Maximum Security by Tracy Montoya

Author:Tracy Montoya
Language: eng
Format: epub
Publisher: Harlequin
Published: 2004-10-15T00:00:00+00:00


Chapter Eight

The afternoon before Gina Markson’s memorial service, Maggie sat in her office window seat, wrapped in a worn quilt her grandmother had made her, and stared at the sea. A sharp, cool wind blowing in from the west rippled across the Pacific, stirring up white-caps and making the water spray high into the air when it hit the jagged rocks along the shoreline. Not that the water was calm even when there was no wind. The ocean near most of Monterey Peninsula was always foaming, moving, crashing. Almost monthly, you heard news reports of someone falling into the deep pools near some areas of the shoreline, never to be seen again. And though some intrepid swimmers took their surfboards out at times, surfing even the calmest stretches of water was dangerous, due to the many riptides and undertows.

It had been fun, though.

Maggie pulled the quilt tighter around herself. Fun. It wasn’t fun being locked inside your house for eighteen months, fearing a horrible death at the hands of a maniac. But in her house she remained, scared out of her mind. Literally.

Her heart thundered in her chest at the sound of a key scraping in the front door lock. Billy. It’s just Billy, she told herself, back from running some errands right when he said he’d be. She forced herself to remain seated like a normal person, instead of lunging for the nearest weapon the way she wanted to.

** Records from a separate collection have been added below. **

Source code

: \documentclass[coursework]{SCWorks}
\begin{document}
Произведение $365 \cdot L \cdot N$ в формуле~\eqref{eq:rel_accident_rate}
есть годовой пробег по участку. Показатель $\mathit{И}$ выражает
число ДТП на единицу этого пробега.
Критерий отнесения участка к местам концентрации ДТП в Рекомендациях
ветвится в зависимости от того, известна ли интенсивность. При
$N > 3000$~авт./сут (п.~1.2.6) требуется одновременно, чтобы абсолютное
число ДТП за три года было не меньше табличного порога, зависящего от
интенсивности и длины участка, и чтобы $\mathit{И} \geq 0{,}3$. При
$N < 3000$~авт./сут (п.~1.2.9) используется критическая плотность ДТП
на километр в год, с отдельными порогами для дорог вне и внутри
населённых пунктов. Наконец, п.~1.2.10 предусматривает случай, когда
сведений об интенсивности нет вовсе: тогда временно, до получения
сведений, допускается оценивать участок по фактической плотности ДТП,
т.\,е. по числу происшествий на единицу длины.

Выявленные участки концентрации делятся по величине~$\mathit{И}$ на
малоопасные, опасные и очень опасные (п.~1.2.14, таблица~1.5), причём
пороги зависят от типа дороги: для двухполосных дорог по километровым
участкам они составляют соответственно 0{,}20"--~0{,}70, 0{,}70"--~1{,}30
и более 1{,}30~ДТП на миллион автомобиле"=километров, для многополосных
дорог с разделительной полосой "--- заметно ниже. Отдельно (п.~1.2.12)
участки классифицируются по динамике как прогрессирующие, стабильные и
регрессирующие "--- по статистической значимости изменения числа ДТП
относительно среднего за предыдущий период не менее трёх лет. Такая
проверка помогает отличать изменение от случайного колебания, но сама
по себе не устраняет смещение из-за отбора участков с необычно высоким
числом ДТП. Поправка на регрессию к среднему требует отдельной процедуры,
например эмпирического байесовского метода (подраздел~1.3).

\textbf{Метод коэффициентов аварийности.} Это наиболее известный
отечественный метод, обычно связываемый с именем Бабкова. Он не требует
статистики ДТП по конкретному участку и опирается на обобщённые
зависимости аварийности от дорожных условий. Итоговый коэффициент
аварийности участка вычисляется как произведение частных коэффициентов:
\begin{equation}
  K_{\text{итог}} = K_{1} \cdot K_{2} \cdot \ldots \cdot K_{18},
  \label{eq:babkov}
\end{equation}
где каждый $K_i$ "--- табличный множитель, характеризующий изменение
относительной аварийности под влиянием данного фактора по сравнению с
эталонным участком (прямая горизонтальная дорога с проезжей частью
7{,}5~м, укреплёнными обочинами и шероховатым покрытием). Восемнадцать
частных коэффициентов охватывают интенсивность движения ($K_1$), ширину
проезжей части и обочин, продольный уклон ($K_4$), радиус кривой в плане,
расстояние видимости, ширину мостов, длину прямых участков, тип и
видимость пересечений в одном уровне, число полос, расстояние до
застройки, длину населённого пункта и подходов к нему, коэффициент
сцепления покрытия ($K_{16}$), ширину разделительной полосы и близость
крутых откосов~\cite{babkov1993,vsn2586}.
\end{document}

As soon as he stepped in the door, he called out his presence, and her pulse returned to normal. They hadn’t done much more than work and continue the longest game of chess she’d ever played, but she felt comfortable with him in her house. Sometimes, on the rarest and quietest of moments, she even felt relaxed.

Weird.

Shrugging the quilt off her shoulders, she spun around to face the door, just as Billy walked into the room. The gold hoop in his left ear glinted in the fading sunlight, and the black Lakers sweatshirt he wore with his jeans brought out the ever-present five o’clock shadow on his face. When she’d first met him, she’d thought he had to work to get his stubble that perfect, but it turned out he just hated shaving.

She smiled hello at him, and then an incredible aroma coming from the bags he carried hit her square in the hunger pangs. “Oh. My. God. Don’t tell me you went to Mariposa.”

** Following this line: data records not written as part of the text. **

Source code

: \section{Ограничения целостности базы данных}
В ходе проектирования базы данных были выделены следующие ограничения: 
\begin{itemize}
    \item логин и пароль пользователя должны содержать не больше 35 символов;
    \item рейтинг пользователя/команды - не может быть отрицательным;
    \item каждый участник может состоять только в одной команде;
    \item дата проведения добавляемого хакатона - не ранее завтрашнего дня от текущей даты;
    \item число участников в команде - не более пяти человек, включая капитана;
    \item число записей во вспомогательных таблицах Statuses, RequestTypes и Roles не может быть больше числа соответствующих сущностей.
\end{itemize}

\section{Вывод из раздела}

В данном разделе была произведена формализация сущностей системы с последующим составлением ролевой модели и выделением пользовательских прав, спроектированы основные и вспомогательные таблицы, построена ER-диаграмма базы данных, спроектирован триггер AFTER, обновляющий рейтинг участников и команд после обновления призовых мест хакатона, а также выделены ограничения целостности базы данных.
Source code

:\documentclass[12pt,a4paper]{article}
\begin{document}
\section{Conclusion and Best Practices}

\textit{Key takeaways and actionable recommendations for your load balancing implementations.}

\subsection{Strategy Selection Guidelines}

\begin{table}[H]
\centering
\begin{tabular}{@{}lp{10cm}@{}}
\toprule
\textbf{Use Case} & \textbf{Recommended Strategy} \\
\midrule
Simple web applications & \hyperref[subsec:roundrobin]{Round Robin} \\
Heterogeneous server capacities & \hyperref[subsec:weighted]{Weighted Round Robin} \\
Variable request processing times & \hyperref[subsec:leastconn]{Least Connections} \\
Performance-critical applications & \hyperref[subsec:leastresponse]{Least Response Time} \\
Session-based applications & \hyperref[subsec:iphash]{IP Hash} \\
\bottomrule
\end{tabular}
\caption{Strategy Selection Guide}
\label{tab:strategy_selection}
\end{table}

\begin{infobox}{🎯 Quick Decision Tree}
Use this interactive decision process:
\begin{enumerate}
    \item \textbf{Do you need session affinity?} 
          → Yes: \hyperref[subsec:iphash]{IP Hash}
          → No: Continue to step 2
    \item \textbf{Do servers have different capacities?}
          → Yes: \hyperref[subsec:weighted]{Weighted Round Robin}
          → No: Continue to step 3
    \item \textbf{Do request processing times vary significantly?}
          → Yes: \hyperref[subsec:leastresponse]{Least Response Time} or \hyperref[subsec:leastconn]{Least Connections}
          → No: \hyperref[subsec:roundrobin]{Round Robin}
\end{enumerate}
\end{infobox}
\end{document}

Raising one dark eyebrow at her—a trick she couldn’t mimic even if she practiced in the mirror—he set the white plastic bags on her desk and flipped them around so the logo on them faced her. An orange butterfly fluttered in between script letters that did indeed spell out Mariposa, the name of the excellent and relatively undiscovered Cuban restaurant half a mile from her house.

She closed her eyes and inhaled deeply, reveling in the smells of lime-marinated chicken, arroz con frijoles negros, and maybe, if her nose wasn’t playing tricks on her, fried platanos. “Wow. I haven’t had Mariposa in months.